Problem to solve
From the listing below, copy each line that contains the word "Anforderungen".

Input material
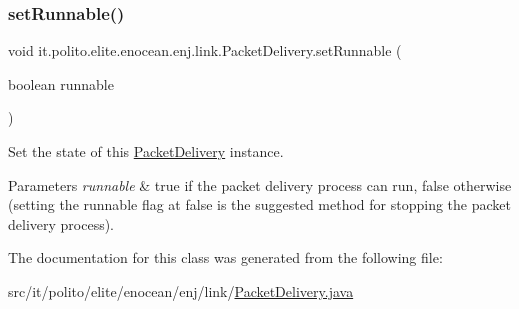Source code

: \subsubsection{\texorpdfstring{set\+Runnable()}{setRunnable()}}
{\footnotesize\ttfamily void it.\+polito.\+elite.\+enocean.\+enj.\+link.\+Packet\+Delivery.\+set\+Runnable (\begin{DoxyParamCaption}\item[{boolean}]{runnable }\end{DoxyParamCaption})}

Set the state of this \hyperlink{classit_1_1polito_1_1elite_1_1enocean_1_1enj_1_1link_1_1_packet_delivery}{Packet\+Delivery} instance.


\begin{DoxyParams}{Parameters}
{\em runnable} & true if the packet delivery process can run, false otherwise (setting the runnable flag at false is the suggested method for stopping the packet delivery process). \\
\hline
\end{DoxyParams}


The documentation for this class was generated from the following file\+:\begin{DoxyCompactItemize}
\item 
src/it/polito/elite/enocean/enj/link/\hyperlink{_packet_delivery_8java}{Packet\+Delivery.\+java}\end{DoxyCompactItemize}
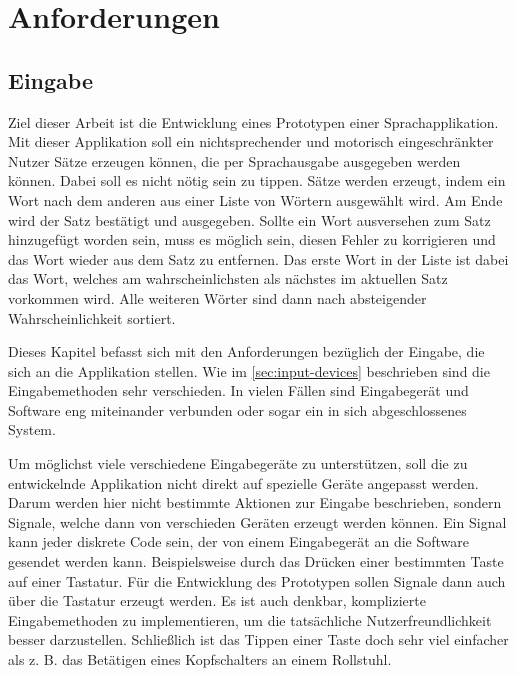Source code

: \section{Anforderungen}
	\label{sec:requirements}
    
	\subsection{Eingabe}
 
    	Ziel dieser Arbeit ist die Entwicklung eines Prototypen einer Sprachapplikation. Mit dieser Applikation soll ein nichtsprechender und motorisch eingeschränkter Nutzer Sätze erzeugen können, die per Sprachausgabe ausgegeben werden können. Dabei soll es nicht nötig sein zu tippen. Sätze werden erzeugt, indem ein Wort nach dem anderen aus einer Liste von Wörtern ausgewählt wird. Am Ende wird der Satz bestätigt und ausgegeben. Sollte ein Wort ausversehen zum Satz hinzugefügt worden sein, muss es möglich sein, diesen Fehler zu korrigieren und das Wort wieder aus dem Satz zu entfernen. Das erste Wort in der Liste ist dabei das Wort, welches am wahrscheinlichsten als nächstes im aktuellen Satz vorkommen wird. Alle weiteren Wörter sind dann nach absteigender Wahrscheinlichkeit sortiert.
         
    	Dieses Kapitel befasst sich mit den Anforderungen bezüglich der Eingabe, die sich an die Applikation stellen. Wie im \autoref{sec:input-devices} beschrieben sind die Eingabemethoden sehr verschieden. In vielen Fällen sind Eingabegerät und Software eng miteinander verbunden oder sogar ein in sich abgeschlossenes System.
        
        Um möglichst viele verschiedene Eingabegeräte zu unterstützen, soll die zu entwickelnde Applikation nicht direkt auf spezielle Geräte angepasst werden. Darum werden hier nicht bestimmte Aktionen zur Eingabe beschrieben, sondern Signale, welche dann von verschieden Geräten erzeugt werden können. Ein Signal kann jeder diskrete Code sein, der von einem Eingabegerät an die Software gesendet werden kann. Beispielsweise durch das Drücken einer bestimmten Taste auf einer Tastatur. Für die Entwicklung des Prototypen sollen Signale dann auch über die Tastatur erzeugt werden. Es ist auch denkbar, komplizierte Eingabemethoden zu implementieren, um die tatsächliche Nutzerfreundlichkeit besser darzustellen. Schließlich ist das Tippen einer Taste doch sehr viel einfacher als z. B. das Betätigen eines Kopfschalters an einem Rollstuhl.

Written response
: \section{Anforderungen}
    	Dieses Kapitel befasst sich mit den Anforderungen bezüglich der Eingabe, die sich an die Applikation stellen. Wie im \autoref{sec:input-devices} beschrieben sind die Eingabemethoden sehr verschieden. In vielen Fällen sind Eingabegerät und Software eng miteinander verbunden oder sogar ein in sich abgeschlossenes System.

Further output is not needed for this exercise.